* [Aim of the exercise]: Below are the records. List every line holding the word "button".

* [Provided data]:

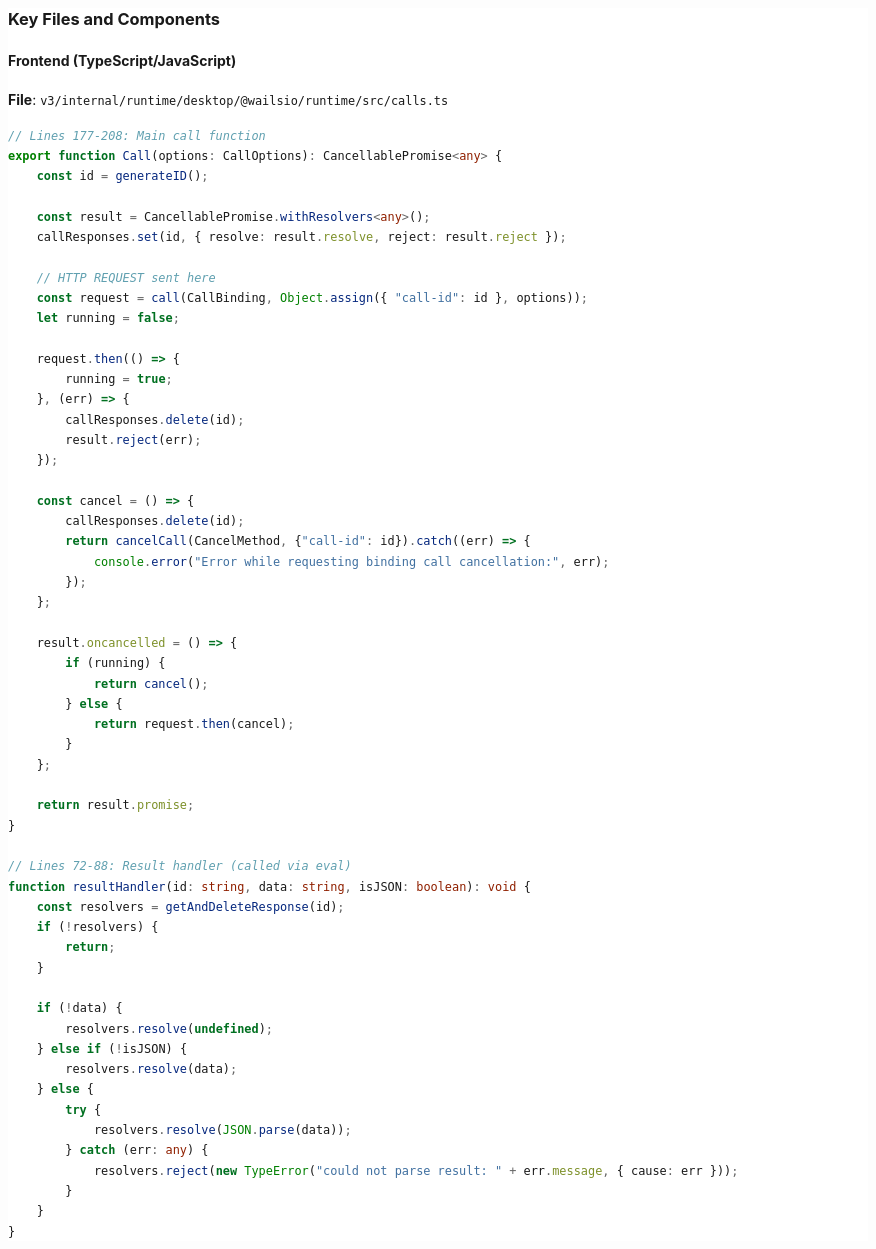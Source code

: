### Key Files and Components

#### Frontend (TypeScript/JavaScript)

**File**: `v3/internal/runtime/desktop/@wailsio/runtime/src/calls.ts`

```typescript
// Lines 177-208: Main call function
export function Call(options: CallOptions): CancellablePromise<any> {
    const id = generateID();

    const result = CancellablePromise.withResolvers<any>();
    callResponses.set(id, { resolve: result.resolve, reject: result.reject });

    // HTTP REQUEST sent here
    const request = call(CallBinding, Object.assign({ "call-id": id }, options));
    let running = false;

    request.then(() => {
        running = true;
    }, (err) => {
        callResponses.delete(id);
        result.reject(err);
    });

    const cancel = () => {
        callResponses.delete(id);
        return cancelCall(CancelMethod, {"call-id": id}).catch((err) => {
            console.error("Error while requesting binding call cancellation:", err);
        });
    };

    result.oncancelled = () => {
        if (running) {
            return cancel();
        } else {
            return request.then(cancel);
        }
    };

    return result.promise;
}

// Lines 72-88: Result handler (called via eval)
function resultHandler(id: string, data: string, isJSON: boolean): void {
    const resolvers = getAndDeleteResponse(id);
    if (!resolvers) {
        return;
    }

    if (!data) {
        resolvers.resolve(undefined);
    } else if (!isJSON) {
        resolvers.resolve(data);
    } else {
        try {
            resolvers.resolve(JSON.parse(data));
        } catch (err: any) {
            resolvers.reject(new TypeError("could not parse result: " + err.message, { cause: err }));
        }
    }
}

```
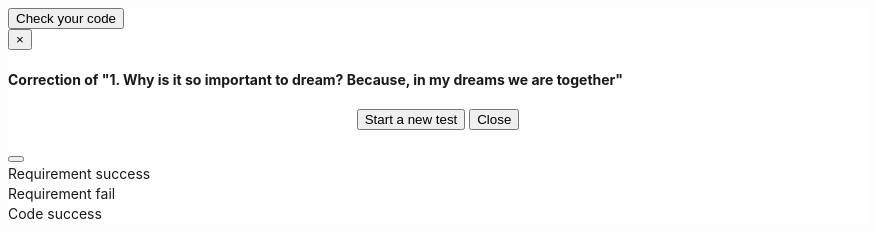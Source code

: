 </div>
<div class="error"></div>
</div>
</div>
</div>
</div>


<button class="btn btn-default btn-sm check-your-task-915-modal-button" data-task-id="915" data-toggle="modal" data-target="#task-test-correction-915-correction-modal" id="task-num-1-check-code-btn" data-gtm-custom-event-name="task_checker_modal" data-gtm-custom-event-options='{&quot;taskId&quot;:915}'>
Check your code
</button>
<div class="modal fade task_correction_modal student_modal" id="task-test-correction-915-correction-modal">
<div class="modal-dialog">
<div class="modal-content">
<div class="modal-header">
<button type="button" class="close" data-dismiss="modal" aria-label="Close"><span aria-hidden="true">&times;</span></button>
<h4 class="modal-title">Correction of "1. Why is it so important to dream? Because, in my dreams we are together"</h4>
</div>
<div class="modal-body">
<div class="actions">
<center>
<div class="alert alert-info hidden"></div>

<button name="button" type="submit" class="btn btn-primary correction_request_test_send" data-task-id="915">Start a new test</button>
<button class="btn btn-default close-modal hidden" data-dismiss="modal" type="button">Close</button>

<div class="spinner" style="display: none;">
<div class="bounce1"></div>
<div class="bounce2"></div>
<div class="bounce3"></div>
</div>
<div class="error"></div>
<div class="info"></div>
</center>
</div>
<div class="result"></div>

<div class="help">
<button data-task-id="915">
<i aria-hidden="true" class="fa fa-info-circle "></i>
</button>
<div class="help-container" data-task-id="915">
<div class="check-line">
<div class="check-inline requirement success">
<i aria-hidden="true" class="fa fa-check-circle "></i>
Requirement success
</div>
<div class="check-inline requirement fail">
<i aria-hidden="true" class="fa fa-times-circle "></i>
Requirement fail
</div>
</div>
<div class="check-line">
<div class="check-inline code success">
<i aria-hidden="true" class="fa fa-check-circle "></i>
Code success
</div>
<div class="check-inline code fail">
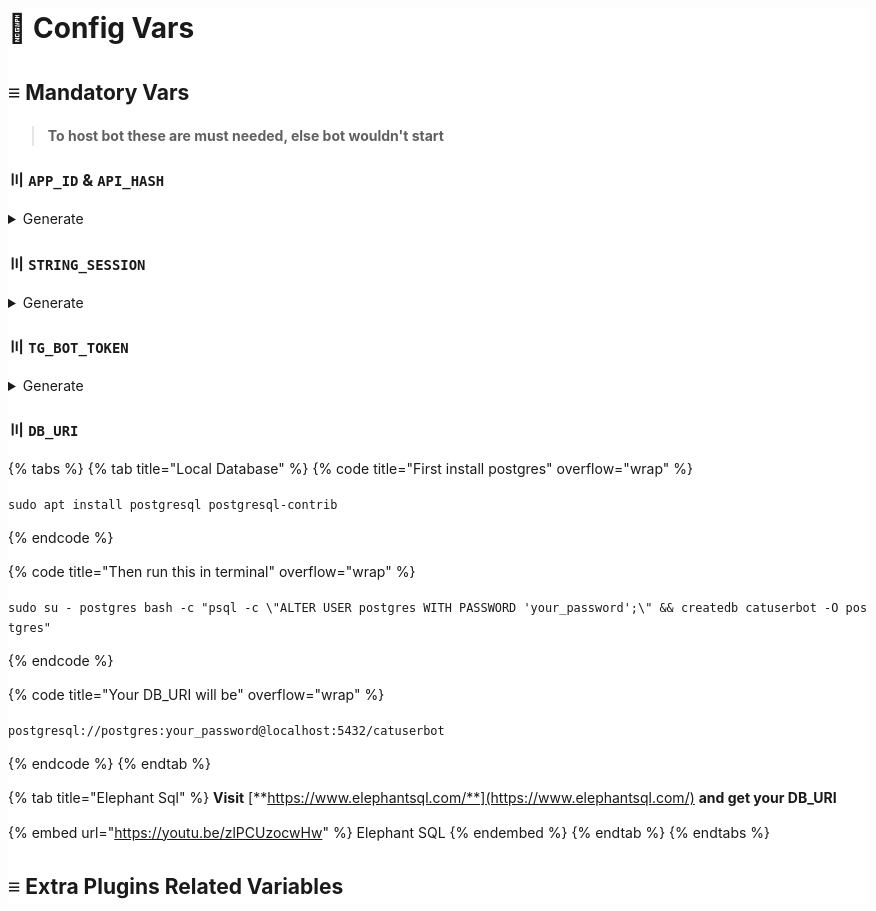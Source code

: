 # 📕 Config Vars

## ≡ Mandatory Vars

> **To host bot these are must needed, else bot wouldn't start**

### 〣 `APP_ID` & `API_HASH`

<details><summary>Generate</summary></details>

### 〣 `STRING_SESSION`

<details><summary>Generate</summary></details>

### 〣 `TG_BOT_TOKEN`

<details><summary>Generate</summary></details>

### 〣 `DB_URI`

{% tabs %}
{% tab title="Local Database" %}
{% code title="First install postgres" overflow="wrap" %}
```batch
sudo apt install postgresql postgresql-contrib
```
{% endcode %}

{% code title="Then run this in terminal" overflow="wrap" %}
```batch
sudo su - postgres bash -c "psql -c \"ALTER USER postgres WITH PASSWORD 'your_password';\" && createdb catuserbot -O postgres"
```
{% endcode %}

{% code title="Your DB_URI will be" overflow="wrap" %}
```batch
postgresql://postgres:your_password@localhost:5432/catuserbot
```
{% endcode %}
{% endtab %}

{% tab title="Elephant Sql" %}
**Visit** [**https://www.elephantsql.com/**](https://www.elephantsql.com/) **and get your DB\_URI**

{% embed url="https://youtu.be/zlPCUzocwHw" %}
Elephant SQL
{% endembed %}
{% endtab %}
{% endtabs %}

## ≡ Extra Plugins Related Variables
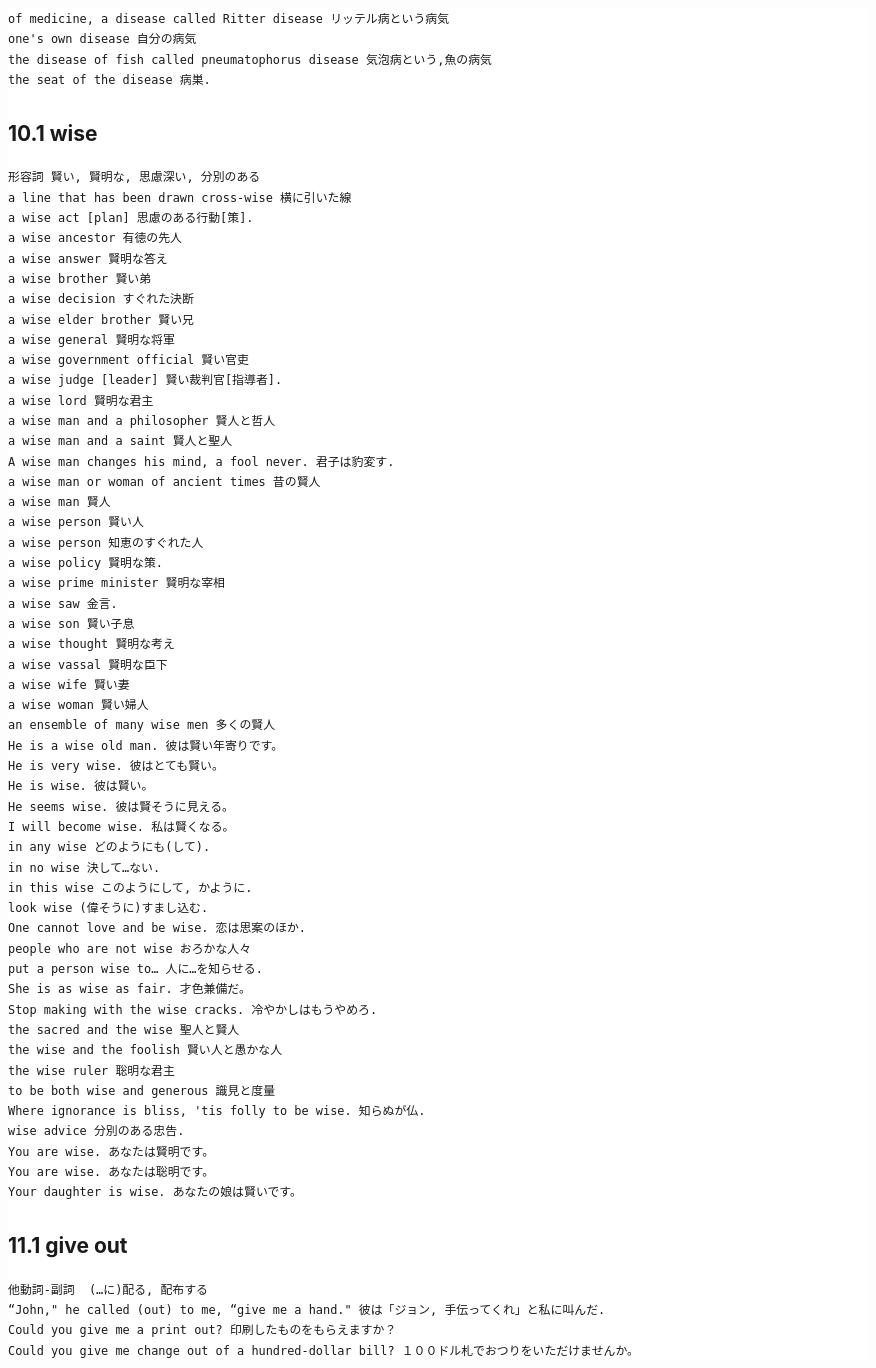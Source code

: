     of medicine, a disease called Ritter disease リッテル病という病気
    one's own disease 自分の病気
    the disease of fish called pneumatophorus disease 気泡病という,魚の病気
    the seat of the disease 病巣.
## 10.1 wise
	形容詞	賢い, 賢明な, 思慮深い, 分別のある
    a line that has been drawn cross-wise 横に引いた線
    a wise act [plan] 思慮のある行動[策].
    a wise ancestor 有徳の先人
    a wise answer 賢明な答え
    a wise brother 賢い弟
    a wise decision すぐれた決断
    a wise elder brother 賢い兄
    a wise general 賢明な将軍
    a wise government official 賢い官吏
    a wise judge [leader] 賢い裁判官[指導者].
    a wise lord 賢明な君主
    a wise man and a philosopher 賢人と哲人
    a wise man and a saint 賢人と聖人
    A wise man changes his mind, a fool never. 君子は豹変す.
    a wise man or woman of ancient times 昔の賢人
    a wise man 賢人
    a wise person 賢い人
    a wise person 知恵のすぐれた人
    a wise policy 賢明な策.
    a wise prime minister 賢明な宰相
    a wise saw 金言.
    a wise son 賢い子息
    a wise thought 賢明な考え
    a wise vassal 賢明な臣下
    a wise wife 賢い妻
    a wise woman 賢い婦人
    an ensemble of many wise men 多くの賢人
    He is a wise old man. 彼は賢い年寄りです。
    He is very wise. 彼はとても賢い。
    He is wise. 彼は賢い。
    He seems wise. 彼は賢そうに見える。
    I will become wise. 私は賢くなる。
    in any wise どのようにも(して).
    in no wise 決して…ない.
    in this wise このようにして, かように.
    look wise (偉そうに)すまし込む.
    One cannot love and be wise. 恋は思案のほか.
    people who are not wise おろかな人々
    put a person wise to… 人に…を知らせる.
    She is as wise as fair. 才色兼備だ。
    Stop making with the wise cracks. 冷やかしはもうやめろ.
    the sacred and the wise 聖人と賢人
    the wise and the foolish 賢い人と愚かな人
    the wise ruler 聡明な君主
    to be both wise and generous 識見と度量
    Where ignorance is bliss, 'tis folly to be wise. 知らぬが仏.
    wise advice 分別のある忠告.
    You are wise. あなたは賢明です。
    You are wise. あなたは聡明です。
    Your daughter is wise. あなたの娘は賢いです。
## 11.1 give out
	他動詞-副詞	(…に)配る, 配布する
    “John," he called (out) to me, “give me a hand." 彼は「ジョン, 手伝ってくれ」と私に叫んだ.
    Could you give me a print out? 印刷したものをもらえますか？
    Could you give me change out of a hundred-dollar bill? １００ドル札でおつりをいただけませんか。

* [Result for this task]:
<button class="btn btn-default btn-sm check-your-task-915-modal-button" data-task-id="915" data-toggle="modal" data-target="#task-test-correction-915-correction-modal" id="task-num-1-check-code-btn" data-gtm-custom-event-name="task_checker_modal" data-gtm-custom-event-options='{&quot;taskId&quot;:915}'>
</button>
<button type="button" class="close" data-dismiss="modal" aria-label="Close"><span aria-hidden="true">&times;</span></button>
<button name="button" type="submit" class="btn btn-primary correction_request_test_send" data-task-id="915">Start a new test</button>
<button class="btn btn-default close-modal hidden" data-dismiss="modal" type="button">Close</button>
<button data-task-id="915">
</button>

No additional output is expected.